Task prompt
Retype nothing but the lines from the start of the material up to and including the line with "# 4. La vida". Pictures don't belong in the copy.

Records provided
════════════════════

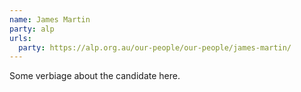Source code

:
 ```yaml
---
name: James Martin
party: alp
urls:
  party: https://alp.org.au/our-people/our-people/james-martin/
---
```

Some verbiage about the candidate here.
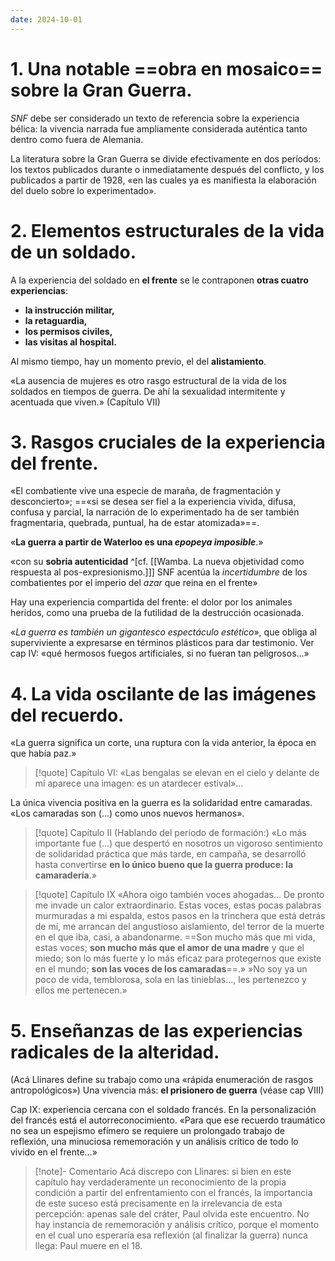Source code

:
 ```yaml
---
date: 2024-10-01
---
```

# 1. Una notable ==obra en mosaico== sobre la Gran Guerra.

*SNF* debe ser considerado un texto de referencia sobre la experiencia bélica: la vivencia narrada fue ampliamente considerada auténtica tanto dentro como fuera de Alemania.

La literatura sobre la Gran Guerra se divide efectivamente en dos períodos: los textos publicados durante o inmediatamente después del conflicto, y los publicados a partir de 1928, «en las cuales ya es manifiesta la elaboración del duelo sobre lo experimentado».

# 2. Elementos estructurales de la vida de un soldado.

A la experiencia del soldado en **el frente** se le contraponen **otras cuatro experiencias**:
- **la instrucción militar,**
- **la retaguardia,**
- **los permisos civiles,**
- **las visitas al hospital.**

Al mismo tiempo, hay un momento previo, el del **alistamiento**.

«La ausencia de mujeres es otro rasgo estructural de la vida de los soldados en tiempos de guerra. De ahí la sexualidad intermitente y acentuada que viven.» (Capítulo VII)
# 3. Rasgos cruciales de la experiencia del frente.
«El combatiente vive una especie de maraña, de fragmentación y desconcierto»; ==«si se desea ser fiel a la experiencia vivida, difusa, confusa y parcial, la narración de lo experimentado ha de ser también fragmentaria, quebrada, puntual, ha de estar atomizada»==.

«**La guerra a partir de Waterloo es una *epopeya imposible***.»

«con su **sobria autenticidad** ^[cf. [[Wamba. La nueva objetividad como respuesta al pos-expresionismo.]]] SNF acentúa la *incertidumbre* de los combatientes por el imperio del *azar* que reina en el frente»

Hay una experiencia compartida del frente: el dolor por los animales heridos, como una prueba de la futilidad de la destrucción ocasionada. 

«_La guerra es también un gigantesco espectáculo estético_», que obliga al superviviente a expresarse en términos plásticos para dar testimonio. Ver cap IV: «qué hermosos fuegos artificiales, si no fueran tan peligrosos…»

# 4. La vida oscilante de las imágenes del recuerdo.
«La guerra significa un corte, una ruptura con la vida anterior, la época en que había paz.»
> [!quote] Capítulo VI:
> «Las bengalas se elevan en el cielo y delante de mí aparece una imagen: es un atardecer estival»…

La única vivencia positiva en la guerra es la solidaridad entre camaradas. «Los camaradas son (…) como unos nuevos hermanos».

> [!quote] Capítulo II
> (Hablando del período de formación:) «Lo más importante fue (…) que despertó en nosotros un vigoroso sentimiento de solidaridad práctica que más tarde, en campaña, se desarrolló hasta convertirse **en lo único bueno que la guerra produce: la camaradería**.» 

> [!quote] Capítulo IX
> «Ahora oigo también voces ahogadas… De pronto me invade un calor extraordinario. Estas voces, estas pocas palabras murmuradas a mi espalda, estos pasos en la trinchera que está detrás de mí, me arrancan del angustioso aislamiento, del terror de la muerte en el que iba, casi, a abandonarme. ==Son mucho más que mi vida, estas voces; **son mucho más que el amor de una madre** y que el miedo; son lo más fuerte y lo más eficaz para protegernos que existe en el mundo; **son las voces de los camaradas**==.»
> »No soy ya un poco de vida, temblorosa, sola en las tinieblas…, les pertenezco y ellos me pertenecen.»

# 5. Enseñanzas de las experiencias radicales de la alteridad. 
(Acá Llinares define su trabajo como una «rápida enumeración de rasgos antropológicos»)
Una vivencia más: **el prisionero de guerra** (véase cap VIII)

Cap IX: experiencia cercana con el soldado francés. En la personalización del francés está el autorreconocimiento. «Para que ese recuerdo traumático no sea un espejismo efímero se requiere un prolongado trabajo de reflexión, una minuciosa rememoración y un análisis crítico de todo lo vivido en el frente…»

> [!note]- Comentario
>Acá discrepo con Llinares: si bien en este capítulo hay verdaderamente un reconocimiento de la propia condición a partir del enfrentamiento con el francés, la importancia de este suceso está precisamente en la irrelevancia de esta percepción: apenas sale del cráter, Paul olvida este encuentro. No hay instancia de rememoración y análisis crítico, porque el momento en el cual uno esperaría esa reflexión (al finalizar la guerra) nunca llega: Paul muere en el 18.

════════════════════

Task solution
Source code

:
 ```yaml
---
name: James Martin
party: alp
urls:
  party: https://alp.org.au/our-people/our-people/james-martin/
---
```

Some verbiage about the candidate here.
Source code

:
 ```yaml
---
date: 2024-10-01
---
```

# 1. Una notable ==obra en mosaico== sobre la Gran Guerra.

*SNF* debe ser considerado un texto de referencia sobre la experiencia bélica: la vivencia narrada fue ampliamente considerada auténtica tanto dentro como fuera de Alemania.

La literatura sobre la Gran Guerra se divide efectivamente en dos períodos: los textos publicados durante o inmediatamente después del conflicto, y los publicados a partir de 1928, «en las cuales ya es manifiesta la elaboración del duelo sobre lo experimentado».

# 2. Elementos estructurales de la vida de un soldado.

A la experiencia del soldado en **el frente** se le contraponen **otras cuatro experiencias**:
- **la instrucción militar,**
- **la retaguardia,**
- **los permisos civiles,**
- **las visitas al hospital.**

Al mismo tiempo, hay un momento previo, el del **alistamiento**.

«La ausencia de mujeres es otro rasgo estructural de la vida de los soldados en tiempos de guerra. De ahí la sexualidad intermitente y acentuada que viven.» (Capítulo VII)
# 3. Rasgos cruciales de la experiencia del frente.
«El combatiente vive una especie de maraña, de fragmentación y desconcierto»; ==«si se desea ser fiel a la experiencia vivida, difusa, confusa y parcial, la narración de lo experimentado ha de ser también fragmentaria, quebrada, puntual, ha de estar atomizada»==.

«**La guerra a partir de Waterloo es una *epopeya imposible***.»

«con su **sobria autenticidad** ^[cf. [[Wamba. La nueva objetividad como respuesta al pos-expresionismo.]]] SNF acentúa la *incertidumbre* de los combatientes por el imperio del *azar* que reina en el frente»

Hay una experiencia compartida del frente: el dolor por los animales heridos, como una prueba de la futilidad de la destrucción ocasionada. 

«_La guerra es también un gigantesco espectáculo estético_», que obliga al superviviente a expresarse en términos plásticos para dar testimonio. Ver cap IV: «qué hermosos fuegos artificiales, si no fueran tan peligrosos…»

# 4. La vida oscilante de las imágenes del recuerdo.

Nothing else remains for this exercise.